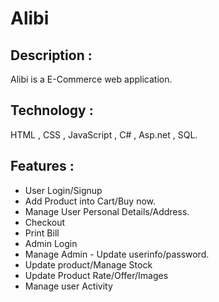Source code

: # Alibi

 ## Description :
  Alibi is a E-Commerce web application.

 ## Technology :
 HTML , CSS , JavaScript , C# , Asp.net , SQL.

 ## Features :
  * User Login/Signup
  * Add Product into Cart/Buy now.
  * Manage User Personal Details/Address.
  * Checkout
  * Print Bill
  * Admin Login
  * Manage Admin - Update userinfo/password.
  * Update product/Manage Stock
  * Update Product Rate/Offer/Images
  * Manage user Activity

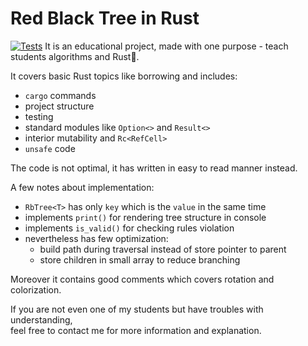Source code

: # Red Black Tree in Rust

[![Tests](https://github.com/chocolacula/rb_tree/actions/workflows/rust.yml/badge.svg)](https://github.com/chocolacula/rb_tree/actions/workflows/rust.yml)
It is an educational project, made with one purpose - teach students algorithms and Rust🦀.  

It covers basic Rust topics like borrowing and includes:

- `cargo` commands
- project structure
- testing
- standard modules like `Option<>` and `Result<>`
- interior mutability and `Rc<RefCell>`
- `unsafe` code

The code is not optimal, it has written in easy to read manner instead.  

A few notes about implementation:

- `RbTree<T>` has only `key` which is the `value` in the same time
- implements `print()` for rendering tree structure in console
- implements `is_valid()` for checking rules violation
- nevertheless has few optimization:
  - build path during traversal instead of store pointer to parent
  - store children in small array to reduce branching

Moreover it contains good comments which covers rotation and colorization.

If you are not even one of my students but have troubles with understanding,  
feel free to contact me for more information and explanation.
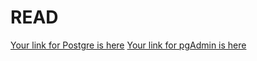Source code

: # READ
[Your link for Postgre is here](https://www.postgresql.org/download/windows/)
[Your link for pgAdmin is here](https://www.pgadmin.org/download/)
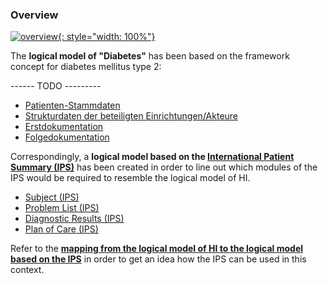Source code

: ### Overview

[![overview](iv-diab-context.drawio.png){: style="width: 100%"}](iv-diab-context.drawio.png)

The **logical model of "Diabetes"** has been based on the framework concept for diabetes mellitus type 2:

------ TODO ---------

- [Patienten-Stammdaten](StructureDefinition-Patient-hi.html)
- [Strukturdaten der beteiligten Einrichtungen/Akteure](StructureDefinition-Akteur-hi.html)
- [Erstdokumentation](StructureDefinition-Erstdokumentation-hi.html)
- [Folgedokumentation](StructureDefinition-Folgedokumentation-hi.html)

Correspondingly, a **logical model based on the [International Patient Summary (IPS)](https://build.fhir.org/ig/HL7/fhir-ips)** has been created in order to line out which modules of the IPS would be required to resemble the logical model of HI.

- [Subject (IPS)](StructureDefinition-Subject-ips.html)
- [Problem List (IPS)](StructureDefinition-ProblemList-ips.html)
- [Diagnostic Results (IPS)](StructureDefinition-DiagnosticResults-ips.html)
- [Plan of Care (IPS)](StructureDefinition-PlanOfCare-ips.html)

Refer to the **[mapping from the logical model of HI to the logical model based on the IPS](mappings.html)** in order to get an idea how the IPS can be used in this context.
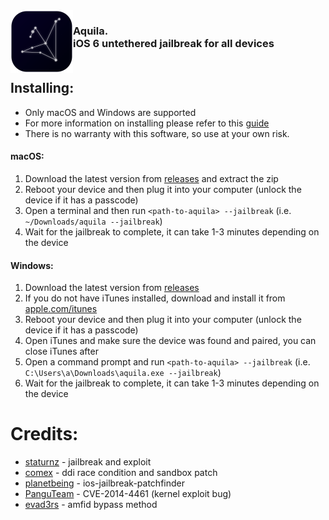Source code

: <img align="left" width="100" height="100" src="logo.png" alt="logo" style="float: left;"/>

<h3 align="left">Aquila. <br>iOS 6 untethered jailbreak for all devices<div align="right" style="float: top;">
</br></h3> 


## Installing:
- Only macOS and Windows are supported
- For more information on installing please refer to this [guide](https://ios.cfw.guide/using-aquila)
- There is no warranty with this software, so use at your own risk.

#### macOS:
1. Download the latest version from [releases](https://github.com/staturnzz/aquila/releases/latest) and extract the zip
2. Reboot your device and then plug it into your computer (unlock the device if it has a passcode)
3. Open a terminal and then run `<path-to-aquila> --jailbreak` (i.e. `~/Downloads/aquila --jailbreak`)
4. Wait for the jailbreak to complete, it can take 1-3 minutes depending on the device

#### Windows:
1. Download the latest version from [releases](https://github.com/staturnzz/aquila/releases/latest)
2. If you do not have iTunes installed, download and install it from [apple.com/itunes](https://www.apple.com/itunes)
3. Reboot your device and then plug it into your computer (unlock the device if it has a passcode)
4. Open iTunes and make sure the device was found and paired, you can close iTunes after
5. Open a command prompt and run `<path-to-aquila> --jailbreak` (i.e. `C:\Users\a\Downloads\aquila.exe --jailbreak`)
6. Wait for the jailbreak to complete, it can take 1-3 minutes depending on the device


# Credits:
- [staturnz](https://github.com/staturnzz) - jailbreak and exploit
- [comex](https://github.com/comex) - ddi race condition and sandbox patch
- [planetbeing](https://github.com/planetbeing) - ios-jailbreak-patchfinder
- [PanguTeam](https://x.com/panguteam) - CVE-2014-4461 (kernel exploit bug)
- [evad3rs](https://x.com/evad3rs) - amfid bypass method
_ _ _
Exercise objective ▸ The answer must consist of every line from the entries that holds the string "path".

Response ▸
  - build path during traversal instead of store pointer to parent
3. Open a terminal and then run `<path-to-aquila> --jailbreak` (i.e. `~/Downloads/aquila --jailbreak`)
5. Open a command prompt and run `<path-to-aquila> --jailbreak` (i.e. `C:\Users\a\Downloads\aquila.exe --jailbreak`)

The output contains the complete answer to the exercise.